While I don’t believe that anybody sat back and sad “don’t send help, they’re just black folks”, I do believe a subtle racism has been at play. Between the more obvious comments made are the more subtle comments that strike at the heart of racism in America. There is the obvious searching of the throngs of black faces for that one white grandmother in order to tout “There’s white people there too”, which sounds painfully similar to “I’ve got black friends”. There is Rick Santorum’s suggestion that folks be penalized for not evacuating in the future, which exhibits the kind of ignorance found in references to “welfare queens” and “welfare Cadillacs” that has permeated this country since the first days of Reaganism.

So while Senator Obama is hesitant to “play the race card”, as drawing attention to racism has been labeled in the days of Reaganism, he does draw attention to the broader implications of this disaster to the poor and to minorities, to those who have “less than nothing”.

From the Statement of Barack Obama:

She told me "We had nothing before the hurricane.
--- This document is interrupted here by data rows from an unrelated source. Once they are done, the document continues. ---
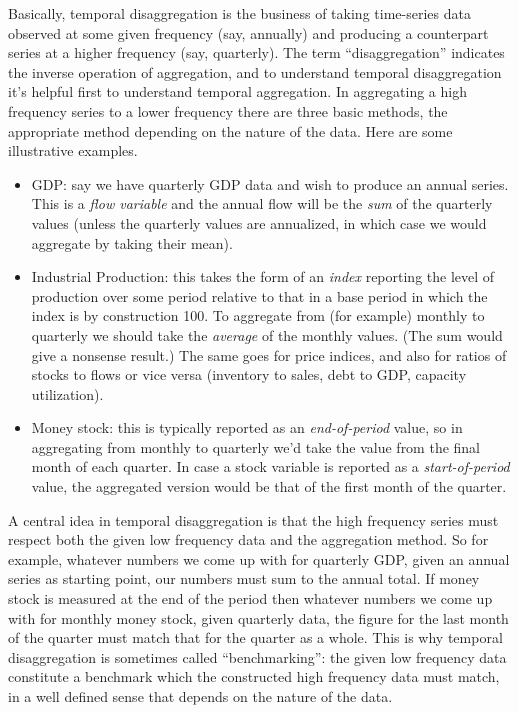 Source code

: Basically, temporal disaggregation is the business of taking
time-series data observed at some given frequency (say, annually) and
producing a counterpart series at a higher frequency (say,
quarterly). The term ``disaggregation'' indicates the inverse
operation of aggregation, and to understand temporal disaggregation
it's helpful first to understand temporal aggregation. In aggregating
a high frequency series to a lower frequency there are three basic
methods, the appropriate method depending on the nature of the data.
Here are some illustrative examples.
\begin{itemize}
\item GDP: say we have quarterly GDP data and wish to produce an
  annual series. This is a \textit{flow variable} and the annual flow
  will be the \textit{sum} of the quarterly values (unless the
  quarterly values are annualized, in which case we would aggregate by
  taking their mean).
\item Industrial Production: this takes the form of an \textit{index}
  reporting the level of production over some period relative to that
  in a base period in which the index is by construction 100. To
  aggregate from (for example) monthly to quarterly we should take the
  \textit{average} of the monthly values. (The sum would give a
  nonsense result.) The same goes for price indices, and also for
  ratios of stocks to flows or vice versa (inventory to sales, debt to
  GDP, capacity utilization).
\item Money stock: this is typically reported as an
  \textit{end-of-period} value, so in aggregating from monthly to
  quarterly we'd take the value from the final month of each
  quarter. In case a stock variable is reported as a
  \textit{start-of-period} value, the aggregated version would be that
  of the first month of the quarter.
\end{itemize}

A central idea in temporal disaggregation is that the high frequency
series must respect both the given low frequency data and the
aggregation method. So for example, whatever numbers we come up with
for quarterly GDP, given an annual series as starting point, our
numbers must sum to the annual total. If money stock is measured at
the end of the period then whatever numbers we come up with for
monthly money stock, given quarterly data, the figure for the last
month of the quarter must match that for the quarter as a whole.  This
is why temporal disaggregation is sometimes called ``benchmarking'':
the given low frequency data constitute a benchmark which the
constructed high frequency data must match, in a well defined sense
that depends on the nature of the data.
Now we got less than nothing."

Which brings me to my final point. There's been much attention in the press about the fact that those who were left behind in New Orleans were disproportionately poor and African American. I've said publicly that I do not subscribe to the notion that the painfully slow response of FEMA and the Department of Homeland Security was racially-based. The ineptitude was colorblind.

But what must be said is that whoever was in charge of planning and preparing for the worst case scenario appeared to assume that every American has the capacity to load up their family in an SUV, fill it up with $100 worth of gasoline, stick some bottled water in the trunk, and use a credit card to check in to a hotel on safe ground. I see no evidence of active malice, but I see a continuation of passive indifference on the part of our government towards the least of these.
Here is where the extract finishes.